*Exercise:* Even where a line looks wrong, copy it exactly and include every entry.

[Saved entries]
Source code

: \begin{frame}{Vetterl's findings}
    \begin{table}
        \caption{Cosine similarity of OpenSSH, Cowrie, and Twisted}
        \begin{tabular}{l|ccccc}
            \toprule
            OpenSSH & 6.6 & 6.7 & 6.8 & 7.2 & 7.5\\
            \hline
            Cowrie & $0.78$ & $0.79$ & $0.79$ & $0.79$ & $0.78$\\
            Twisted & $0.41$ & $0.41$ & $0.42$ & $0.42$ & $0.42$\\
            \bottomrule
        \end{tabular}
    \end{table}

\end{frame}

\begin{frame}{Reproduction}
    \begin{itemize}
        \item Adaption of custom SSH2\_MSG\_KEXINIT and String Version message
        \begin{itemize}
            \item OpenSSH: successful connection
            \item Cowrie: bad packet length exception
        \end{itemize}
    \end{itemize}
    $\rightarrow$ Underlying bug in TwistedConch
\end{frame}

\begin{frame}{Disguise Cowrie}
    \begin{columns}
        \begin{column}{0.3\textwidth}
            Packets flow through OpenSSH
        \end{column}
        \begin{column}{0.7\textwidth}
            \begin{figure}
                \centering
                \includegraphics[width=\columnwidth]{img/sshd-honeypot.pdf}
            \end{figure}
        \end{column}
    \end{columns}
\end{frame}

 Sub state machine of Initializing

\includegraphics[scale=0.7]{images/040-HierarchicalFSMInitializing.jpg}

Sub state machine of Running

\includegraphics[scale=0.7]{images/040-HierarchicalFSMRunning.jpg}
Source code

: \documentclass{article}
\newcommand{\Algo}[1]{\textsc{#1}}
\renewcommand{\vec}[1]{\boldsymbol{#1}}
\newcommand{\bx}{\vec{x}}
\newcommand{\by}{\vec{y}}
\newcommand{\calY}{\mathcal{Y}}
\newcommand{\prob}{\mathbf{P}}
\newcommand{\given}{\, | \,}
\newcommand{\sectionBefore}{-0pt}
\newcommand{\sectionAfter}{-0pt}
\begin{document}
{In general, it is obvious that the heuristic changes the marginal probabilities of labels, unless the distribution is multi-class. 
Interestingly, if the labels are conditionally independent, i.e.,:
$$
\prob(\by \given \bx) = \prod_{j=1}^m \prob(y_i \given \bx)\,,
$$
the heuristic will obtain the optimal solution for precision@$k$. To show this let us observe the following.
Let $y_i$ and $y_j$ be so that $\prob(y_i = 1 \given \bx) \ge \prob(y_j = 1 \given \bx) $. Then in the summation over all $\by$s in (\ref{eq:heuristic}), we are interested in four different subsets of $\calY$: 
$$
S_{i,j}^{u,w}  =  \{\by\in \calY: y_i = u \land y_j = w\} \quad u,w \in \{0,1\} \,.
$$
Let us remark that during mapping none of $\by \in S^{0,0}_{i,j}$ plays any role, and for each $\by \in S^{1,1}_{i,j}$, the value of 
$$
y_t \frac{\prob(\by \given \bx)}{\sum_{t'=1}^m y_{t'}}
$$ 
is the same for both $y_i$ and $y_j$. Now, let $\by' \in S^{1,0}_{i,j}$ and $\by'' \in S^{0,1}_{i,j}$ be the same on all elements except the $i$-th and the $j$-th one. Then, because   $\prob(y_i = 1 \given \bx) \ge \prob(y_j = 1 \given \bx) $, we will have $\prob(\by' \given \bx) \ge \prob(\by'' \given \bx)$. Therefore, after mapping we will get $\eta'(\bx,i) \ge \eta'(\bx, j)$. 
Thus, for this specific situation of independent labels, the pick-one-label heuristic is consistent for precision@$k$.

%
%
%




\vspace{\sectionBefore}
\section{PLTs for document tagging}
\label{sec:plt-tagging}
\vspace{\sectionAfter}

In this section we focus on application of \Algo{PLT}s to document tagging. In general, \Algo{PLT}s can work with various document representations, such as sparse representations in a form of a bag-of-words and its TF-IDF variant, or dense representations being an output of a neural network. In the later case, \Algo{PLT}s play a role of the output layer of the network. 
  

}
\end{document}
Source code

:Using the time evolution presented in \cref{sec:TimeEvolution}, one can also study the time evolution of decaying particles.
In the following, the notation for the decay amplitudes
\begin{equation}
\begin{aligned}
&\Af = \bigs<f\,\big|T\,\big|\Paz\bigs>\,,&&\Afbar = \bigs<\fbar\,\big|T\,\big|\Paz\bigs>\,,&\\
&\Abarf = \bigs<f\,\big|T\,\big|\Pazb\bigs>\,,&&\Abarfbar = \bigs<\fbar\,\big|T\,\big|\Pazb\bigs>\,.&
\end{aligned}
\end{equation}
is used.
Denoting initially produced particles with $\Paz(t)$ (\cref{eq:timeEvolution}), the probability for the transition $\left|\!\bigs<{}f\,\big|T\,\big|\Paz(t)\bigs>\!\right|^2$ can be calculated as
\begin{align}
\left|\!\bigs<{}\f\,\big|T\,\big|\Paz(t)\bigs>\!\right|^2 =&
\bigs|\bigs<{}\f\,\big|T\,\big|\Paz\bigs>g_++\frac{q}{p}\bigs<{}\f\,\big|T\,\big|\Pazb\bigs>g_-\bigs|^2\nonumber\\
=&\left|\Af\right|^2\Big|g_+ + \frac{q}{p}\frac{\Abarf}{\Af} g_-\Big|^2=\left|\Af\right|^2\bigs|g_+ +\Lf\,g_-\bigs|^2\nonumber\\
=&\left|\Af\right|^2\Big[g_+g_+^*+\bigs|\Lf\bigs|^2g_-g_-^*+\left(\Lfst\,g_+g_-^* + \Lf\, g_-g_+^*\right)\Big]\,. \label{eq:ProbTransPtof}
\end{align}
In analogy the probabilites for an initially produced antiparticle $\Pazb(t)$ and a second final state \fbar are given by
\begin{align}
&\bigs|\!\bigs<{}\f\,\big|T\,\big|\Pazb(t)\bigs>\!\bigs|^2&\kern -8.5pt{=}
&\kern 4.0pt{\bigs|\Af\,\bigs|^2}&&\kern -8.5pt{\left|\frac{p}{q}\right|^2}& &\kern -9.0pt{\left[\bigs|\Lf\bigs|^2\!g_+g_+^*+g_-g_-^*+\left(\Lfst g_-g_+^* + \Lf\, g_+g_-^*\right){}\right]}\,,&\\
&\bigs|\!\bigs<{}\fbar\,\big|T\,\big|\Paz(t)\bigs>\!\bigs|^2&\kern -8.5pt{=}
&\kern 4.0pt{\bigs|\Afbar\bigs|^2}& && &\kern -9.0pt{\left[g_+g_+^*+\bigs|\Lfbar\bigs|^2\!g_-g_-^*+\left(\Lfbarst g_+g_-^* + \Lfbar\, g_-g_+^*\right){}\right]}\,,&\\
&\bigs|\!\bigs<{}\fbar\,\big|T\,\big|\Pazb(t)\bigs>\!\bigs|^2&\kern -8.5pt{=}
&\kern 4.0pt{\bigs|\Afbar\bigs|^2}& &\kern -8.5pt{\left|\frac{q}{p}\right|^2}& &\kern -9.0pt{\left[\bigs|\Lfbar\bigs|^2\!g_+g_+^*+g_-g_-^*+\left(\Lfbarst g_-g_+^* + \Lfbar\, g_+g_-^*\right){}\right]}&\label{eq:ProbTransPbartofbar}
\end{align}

*Result of this task:*
Source code

: \begin{frame}{Vetterl's findings}
    \begin{table}
        \caption{Cosine similarity of OpenSSH, Cowrie, and Twisted}
        \begin{tabular}{l|ccccc}
            \toprule
            OpenSSH & 6.6 & 6.7 & 6.8 & 7.2 & 7.5\\
            \hline
            Cowrie & $0.78$ & $0.79$ & $0.79$ & $0.79$ & $0.78$\\
            Twisted & $0.41$ & $0.41$ & $0.42$ & $0.42$ & $0.42$\\
            \bottomrule
        \end{tabular}
    \end{table}

\end{frame}

\begin{frame}{Reproduction}
    \begin{itemize}
        \item Adaption of custom SSH2\_MSG\_KEXINIT and String Version message
        \begin{itemize}
            \item OpenSSH: successful connection
            \item Cowrie: bad packet length exception
        \end{itemize}
    \end{itemize}
    $\rightarrow$ Underlying bug in TwistedConch
\end{frame}

\begin{frame}{Disguise Cowrie}
    \begin{columns}
        \begin{column}{0.3\textwidth}
            Packets flow through OpenSSH
        \end{column}
        \begin{column}{0.7\textwidth}
            \begin{figure}
                \centering
                \includegraphics[width=\columnwidth]{img/sshd-honeypot.pdf}
            \end{figure}
        \end{column}
    \end{columns}
\end{frame}

 Sub state machine of Initializing

\includegraphics[scale=0.7]{images/040-HierarchicalFSMInitializing.jpg}

Sub state machine of Running

\includegraphics[scale=0.7]{images/040-HierarchicalFSMRunning.jpg}
Source code

: \documentclass{article}
\newcommand{\Algo}[1]{\textsc{#1}}
\renewcommand{\vec}[1]{\boldsymbol{#1}}
\newcommand{\bx}{\vec{x}}
\newcommand{\by}{\vec{y}}
\newcommand{\calY}{\mathcal{Y}}
\newcommand{\prob}{\mathbf{P}}
\newcommand{\given}{\, | \,}
\newcommand{\sectionBefore}{-0pt}
\newcommand{\sectionAfter}{-0pt}
\begin{document}
{In general, it is obvious that the heuristic changes the marginal probabilities of labels, unless the distribution is multi-class. 
Interestingly, if the labels are conditionally independent, i.e.,:
$$
\prob(\by \given \bx) = \prod_{j=1}^m \prob(y_i \given \bx)\,,
$$
the heuristic will obtain the optimal solution for precision@$k$. To show this let us observe the following.
Let $y_i$ and $y_j$ be so that $\prob(y_i = 1 \given \bx) \ge \prob(y_j = 1 \given \bx) $. Then in the summation over all $\by$s in (\ref{eq:heuristic}), we are interested in four different subsets of $\calY$: 
$$
S_{i,j}^{u,w}  =  \{\by\in \calY: y_i = u \land y_j = w\} \quad u,w \in \{0,1\} \,.
$$
Let us remark that during mapping none of $\by \in S^{0,0}_{i,j}$ plays any role, and for each $\by \in S^{1,1}_{i,j}$, the value of 
$$
y_t \frac{\prob(\by \given \bx)}{\sum_{t'=1}^m y_{t'}}
$$ 
is the same for both $y_i$ and $y_j$. Now, let $\by' \in S^{1,0}_{i,j}$ and $\by'' \in S^{0,1}_{i,j}$ be the same on all elements except the $i$-th and the $j$-th one. Then, because   $\prob(y_i = 1 \given \bx) \ge \prob(y_j = 1 \given \bx) $, we will have $\prob(\by' \given \bx) \ge \prob(\by'' \given \bx)$. Therefore, after mapping we will get $\eta'(\bx,i) \ge \eta'(\bx, j)$. 
Thus, for this specific situation of independent labels, the pick-one-label heuristic is consistent for precision@$k$.

%
%
%




\vspace{\sectionBefore}
\section{PLTs for document tagging}
\label{sec:plt-tagging}
\vspace{\sectionAfter}

In this section we focus on application of \Algo{PLT}s to document tagging. In general, \Algo{PLT}s can work with various document representations, such as sparse representations in a form of a bag-of-words and its TF-IDF variant, or dense representations being an output of a neural network. In the later case, \Algo{PLT}s play a role of the output layer of the network. 
  

}
\end{document}
Source code

:Using the time evolution presented in \cref{sec:TimeEvolution}, one can also study the time evolution of decaying particles.
In the following, the notation for the decay amplitudes
\begin{equation}
\begin{aligned}
&\Af = \bigs<f\,\big|T\,\big|\Paz\bigs>\,,&&\Afbar = \bigs<\fbar\,\big|T\,\big|\Paz\bigs>\,,&\\
&\Abarf = \bigs<f\,\big|T\,\big|\Pazb\bigs>\,,&&\Abarfbar = \bigs<\fbar\,\big|T\,\big|\Pazb\bigs>\,.&
\end{aligned}
\end{equation}
is used.
Denoting initially produced particles with $\Paz(t)$ (\cref{eq:timeEvolution}), the probability for the transition $\left|\!\bigs<{}f\,\big|T\,\big|\Paz(t)\bigs>\!\right|^2$ can be calculated as
\begin{align}
\left|\!\bigs<{}\f\,\big|T\,\big|\Paz(t)\bigs>\!\right|^2 =&
\bigs|\bigs<{}\f\,\big|T\,\big|\Paz\bigs>g_++\frac{q}{p}\bigs<{}\f\,\big|T\,\big|\Pazb\bigs>g_-\bigs|^2\nonumber\\
=&\left|\Af\right|^2\Big|g_+ + \frac{q}{p}\frac{\Abarf}{\Af} g_-\Big|^2=\left|\Af\right|^2\bigs|g_+ +\Lf\,g_-\bigs|^2\nonumber\\
=&\left|\Af\right|^2\Big[g_+g_+^*+\bigs|\Lf\bigs|^2g_-g_-^*+\left(\Lfst\,g_+g_-^* + \Lf\, g_-g_+^*\right)\Big]\,. \label{eq:ProbTransPtof}
\end{align}
In analogy the probabilites for an initially produced antiparticle $\Pazb(t)$ and a second final state \fbar are given by
\begin{align}
&\bigs|\!\bigs<{}\f\,\big|T\,\big|\Pazb(t)\bigs>\!\bigs|^2&\kern -8.5pt{=}
&\kern 4.0pt{\bigs|\Af\,\bigs|^2}&&\kern -8.5pt{\left|\frac{p}{q}\right|^2}& &\kern -9.0pt{\left[\bigs|\Lf\bigs|^2\!g_+g_+^*+g_-g_-^*+\left(\Lfst g_-g_+^* + \Lf\, g_+g_-^*\right){}\right]}\,,&\\
&\bigs|\!\bigs<{}\fbar\,\big|T\,\big|\Paz(t)\bigs>\!\bigs|^2&\kern -8.5pt{=}
&\kern 4.0pt{\bigs|\Afbar\bigs|^2}& && &\kern -9.0pt{\left[g_+g_+^*+\bigs|\Lfbar\bigs|^2\!g_-g_-^*+\left(\Lfbarst g_+g_-^* + \Lfbar\, g_-g_+^*\right){}\right]}\,,&\\
&\bigs|\!\bigs<{}\fbar\,\big|T\,\big|\Pazb(t)\bigs>\!\bigs|^2&\kern -8.5pt{=}
&\kern 4.0pt{\bigs|\Afbar\bigs|^2}& &\kern -8.5pt{\left|\frac{q}{p}\right|^2}& &\kern -9.0pt{\left[\bigs|\Lfbar\bigs|^2\!g_+g_+^*+g_-g_-^*+\left(\Lfbarst g_-g_+^* + \Lfbar\, g_+g_-^*\right){}\right]}&\label{eq:ProbTransPbartofbar}
\end{align}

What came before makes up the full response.